Irving, Texas

Diana Gustafson

I graduated with a BS in Psychology from Angeles University Foundation in the Philippines and also have my M.Ed. from Southern Methodist University Dallas, TX which I received in 2010. In addition, I have my AMS Early Childhood credential from the Center for Montessori Teacher Education, New York which I obtained in 2005. I have known about Montessori all of my life for the reason that my mother is a Montessori educator and director. I attended Montessori school as a child.

After I received my Early Childhood certification, I taught at Montessori schools in Virginia, Florida, and Texas as both an early childhood educator and a toddler teacher. After receiving my M.Ed., I decided to pursue a career in Montessori administration, although it was short lived. I found out I was expecting my first child in late 2010 and decided to be a stay-at-home Mom. Now returning to continue my career in Montessori administration; I joined RMS in February 2014.

On the weekends I am involved as a servant leader in my church’s worship department. In my spare time, I enjoy reading, listening to music, and am a self-proclaimed “avid foodie”. I also love to travel with my husband and have been to many cities in the U.S. as well as to Canada, Mexico, Dominican Republic, Bahamas, The Netherlands, France, Italy, Greece, Philippines, Indonesia, Japan, Korea, and China. I plan on visiting more countries in the future with Spain, England, and Australia being on the top 3 of my list.

What I like most about the Montessori Method of education are the Montessori materials themselves. I love the fact that the materials are age-appropriate, alluring, and ingeniously designed. It also helps children internalize self-learning, self-discipline, and self-motivation.
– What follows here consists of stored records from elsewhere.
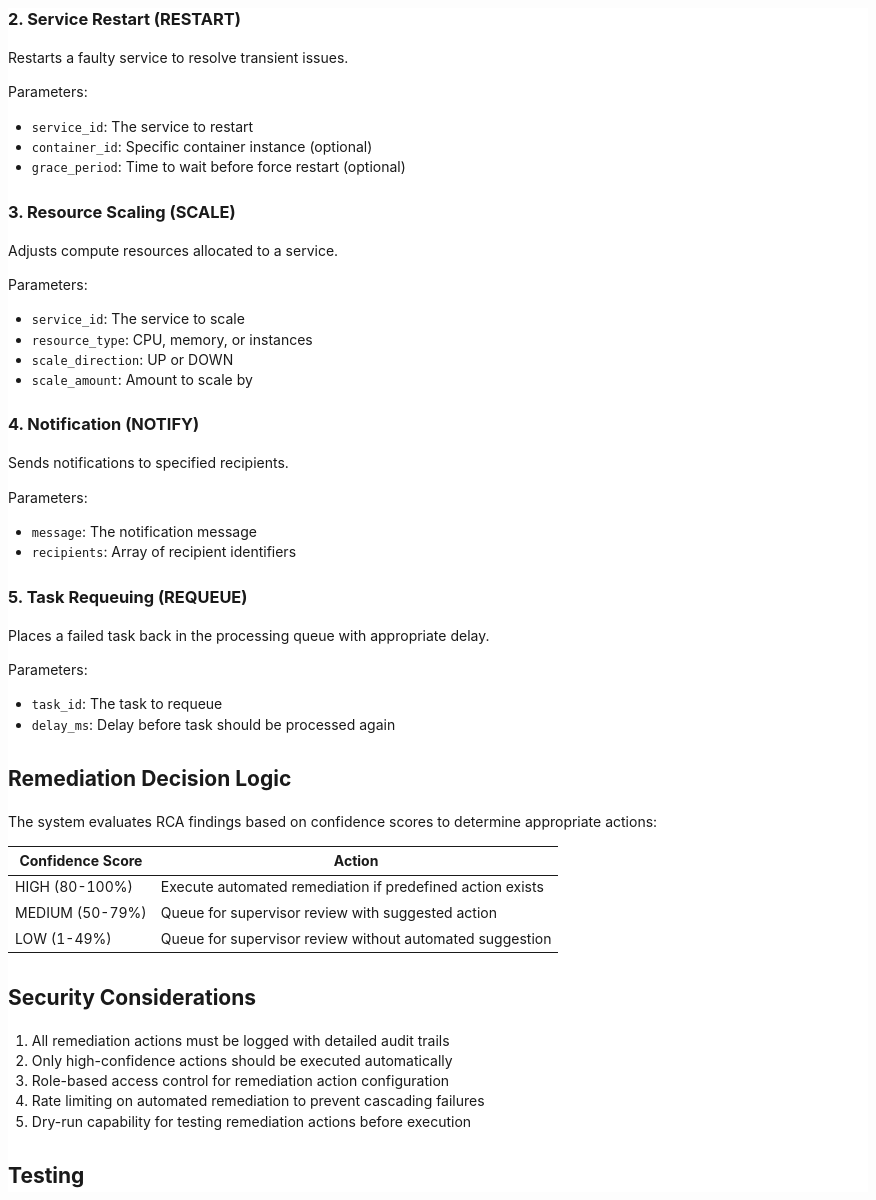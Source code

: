 ### 2. Service Restart (RESTART)
Restarts a faulty service to resolve transient issues.

Parameters:
- `service_id`: The service to restart
- `container_id`: Specific container instance (optional)
- `grace_period`: Time to wait before force restart (optional)

### 3. Resource Scaling (SCALE)
Adjusts compute resources allocated to a service.

Parameters:
- `service_id`: The service to scale
- `resource_type`: CPU, memory, or instances
- `scale_direction`: UP or DOWN
- `scale_amount`: Amount to scale by

### 4. Notification (NOTIFY)
Sends notifications to specified recipients.

Parameters:
- `message`: The notification message
- `recipients`: Array of recipient identifiers

### 5. Task Requeuing (REQUEUE)
Places a failed task back in the processing queue with appropriate delay.

Parameters:
- `task_id`: The task to requeue
- `delay_ms`: Delay before task should be processed again

## Remediation Decision Logic

The system evaluates RCA findings based on confidence scores to determine appropriate actions:

| Confidence Score | Action |
|------------------|--------|
| HIGH (80-100%) | Execute automated remediation if predefined action exists |
| MEDIUM (50-79%) | Queue for supervisor review with suggested action |
| LOW (1-49%) | Queue for supervisor review without automated suggestion |

## Security Considerations

1. All remediation actions must be logged with detailed audit trails
2. Only high-confidence actions should be executed automatically
3. Role-based access control for remediation action configuration
4. Rate limiting on automated remediation to prevent cascading failures
5. Dry-run capability for testing remediation actions before execution

## Testing
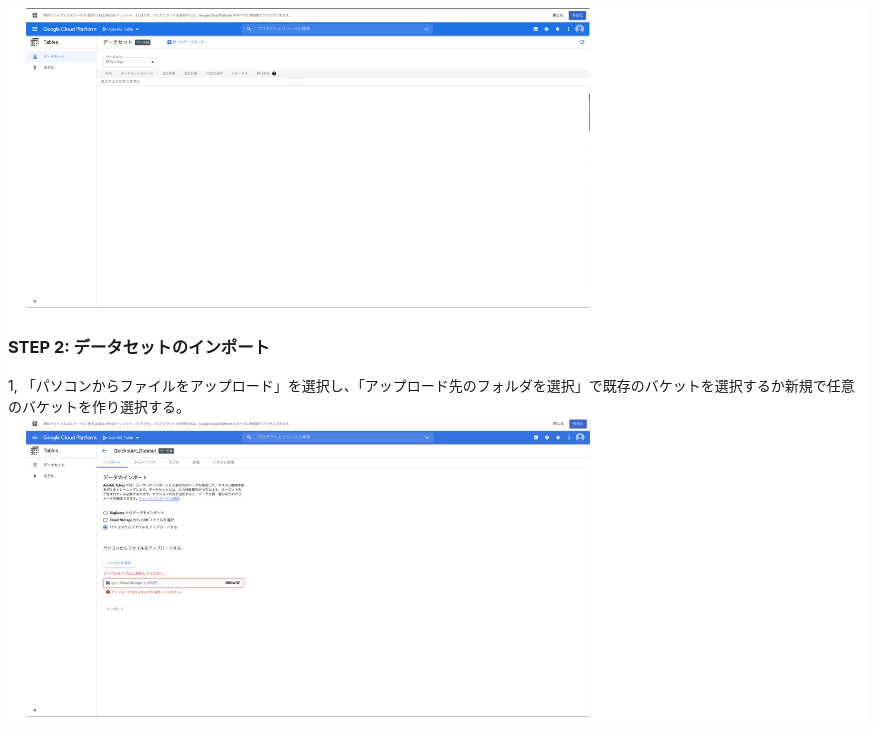 <img width=600 height=300 alt="01_create_new_dataset" src="https://github.com/ttogane/google_automl_table_demo/blob/main/screen_shots/01_create_new_dataset.png"/>  
</br>

### STEP 2: データセットのインポート
1, 「パソコンからファイルをアップロード」を選択し、「アップロード先のフォルダを選択」で既存のバケットを選択するか新規で任意のバケットを作り選択する。  
<img width=600 height=300 alt="02_import_dataset_csv_from_pc" src="https://github.com/ttogane/google_automl_table_demo/blob/main/screen_shots/02_import_dataset_csv_from_pc.png"/>
</br>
Out of all the Montessori materials in the classroom my favorite is the Moveable Alphabet. I enjoy this language material because of its practicality in teaching beginning spellers and preparing them for reading and writing. I like how the letters are individually cut out and placed in their own compartment. As students are beginning to spell and read, they can tangibly move the letters to form the word/s they are trying to spell out.